Un dolce correre, in un dolce ricordare

runner di gruppo

Non c’è un momento nel quale Pietro non sia impegnato a fare qualcosa, qualsiasi cosa. Pietro ha conoscenza dei suoi limiti, ma non sopporta stare fermo con le mani in mano.

Ora è arrivato ad una tappa fondamentale della sua vita, sta per compiere cinquant’anni.

Raggiunto questo simbolico, ma significativo traguardo, Pietro sente arrivare l’urgenza di prendere una decisione.

Da adesso in poi il suo tempo, forse i prossimi cinquanta anni, è un inguaribile ottimista, lo avrebbe vissuto perseguendo un scopo preciso, meno schizofrenici obiettivi sconclusionati, ma energie canalizzate verso un solo traguardo da raggiungere.

In un momento di pausa, prendendo un bicchiere di vino rosso, ripensa a lui bambino e alla sua passione per l’atletica.

Il “Pietromovie” racconta di un bambino che rincorre il sogno di diventare un grande atleta.

Negli anni settanta non c’erano molte persone che tranquillamente facevano running nelle ville comunali o addirittura per la strada.

L’atletica era ancora uno sport da svolgere dentro le piste e le maratone erano veramente pane per pochissimi atleti professionisti.

Pietro andava nei parchi cittadini con un equipaggiamento rimediato alla bene e meglio senza troppe velleità, nei pomeriggi dopo la scuola, andava nei giardini pubblici a muovere i suoi primi approcci con la madre di tutte le discipline sportive.

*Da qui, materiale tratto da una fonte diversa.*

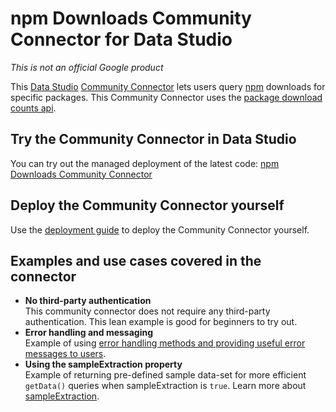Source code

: # npm Downloads Community Connector for Data Studio

*This is not an official Google product*

This [Data Studio](https://datastudio.google.com) [Community
Connector](https://developers.google.com/datastudio/connector) lets users query
[npm](https://www.npmjs.com/) downloads for specific packages. This Community
Connector uses the [package download counts
api](https://github.com/npm/registry/blob/master/docs/download-counts.md).

## Try the Community Connector in Data Studio

You can try out the managed deployment of the latest code: [npm Downloads
Community
Connector](https://datastudio.google.com/datasources/create?connectorId=AKfycbzRfJ2ofuhRGSEcnvItW8YXY9AClE6TqDNDqyk6_510kSJK8n32Q9LeFA)

## Deploy the Community Connector yourself

Use the [deployment guide](../deploy.md) to deploy the Community Connector
yourself.

## Examples and use cases covered in the connector

- **No third-party authentication**  
  This community connector does not require any third-party authentication. This
  lean example is good for beginners to try out.
- **Error handling and messaging**  
  Example of using [error handling methods and providing useful error messages
  to users](https://developers.google.com/datastudio/connector/error-handling).
- **Using the sampleExtraction property**  
  Example of returning pre-defined sample data-set for more efficient
  `getData()` queries when sampleExtraction is `true`. Learn more about
  [sampleExtraction](https://developers.google.com/datastudio/connector/reference#getdata).
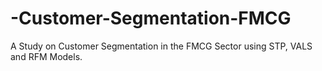 # -Customer-Segmentation-FMCG
A Study on Customer Segmentation in the FMCG Sector using STP, VALS and RFM Models.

Si divertiva, anche sfidando gli sguardi attoniti ed anche ironici dei passanti.

Spesso correva con una tuta un po’ strappata, delle scarpe non adatte, ma con il cuore compensava gli accessori che non lo aiutavano.

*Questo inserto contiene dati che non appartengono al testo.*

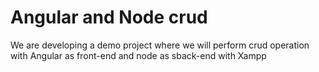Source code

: # Angular and Node crud
 We are developing a demo project where we will perform crud operation with Angular as front-end and node as sback-end with Xampp

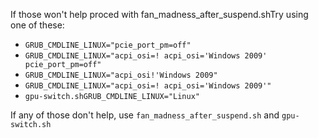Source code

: If those won't help proced with fan_madness_after_suspend.shTry using one of these:
  * `GRUB_CMDLINE_LINUX="pcie_port_pm=off"`
  * `GRUB_CMDLINE_LINUX="acpi_osi=! acpi_osi='Windows 2009' pcie_port_pm=off"`
  * `GRUB_CMDLINE_LINUX="acpi_osi!'Windows 2009"`
  * `GRUB_CMDLINE_LINUX="acpi_osi=! acpi_osi='Windows 2009'"`
  * `gpu-switch.shGRUB_CMDLINE_LINUX="Linux"`

If any of those don't help, use `fan_madness_after_suspend.sh` and `gpu-switch.sh`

La passione, ancora in una forma rozza, si era impadronita di lui.

La scuola gli dava un’occasione in più, per rafforzare la smania di correre, perché una volta a settimana i ragazzi delle medie svolgevano l’attività ginnica nei centri sportivi dedicati alle discipline opzionate dagli scolari.

Pietro una volta a settimana andava allo Stadio dei Marmi.

Un ragazzo, un mucchio di fragili ossa e muscoli accennati, dodici anni, si era catapultato in quello stadio ricolmo di memoria, si trovava abbracciato, e forse un po’ soffocato, da decine di imponenti statue raffiguranti atleti, di un tempo lontano, che con la loro possanza dall’alto lo guardavano.

Stava viaggiando sulle montagne russe emozionali.

Si sentiva schiacciato da tutta quella storia sportiva che gli si stringeva addosso, respirava a fatica sentendo il cuore accelerare, ma dall’emozione, aveva le farfalle nello stomaco, era in fibrillazione, tanto era desideroso di correre in quello stadio.

Pietro era talmente portato via dai suoi flussi emozionali che non si accorse che si stava avvicinando qualcuno.

Era un uomo vestito con una tuta, alto, magro, con una massa imponente di capelli, una barba folta ed un paio di baffi importanti.

Se non fosse stato per l’abbigliamento sportivo, poteva sembrare un’artista, un pittore appena uscito dal suo studio bohémien.

“Ciao, io mi chiamo Giuseppe, come ti chiami?”.

“Pietro” gli rispose, quasi balbettando e incurvando le spalle come in un gesto di protezione.

“Sei venuto fin qui per divertirti? oppure vuoi solo fare un giro da turista tra le statue dello stadio?”.

Pietro rimase sorpreso da quell’approccio, lui era andato con l’intento di correre, di battere i suoi inquieti piedi su quella pista, in terra rossa, divisa in corsie bianche, ma quella domanda gli aveva installato un dubbio, fino a credere, per un momento, che forse non possedeva un fisico atletico, eh allora?,

Perché si trovava in quel luogo? Non aveva forse più chiaro quello che voleva fare?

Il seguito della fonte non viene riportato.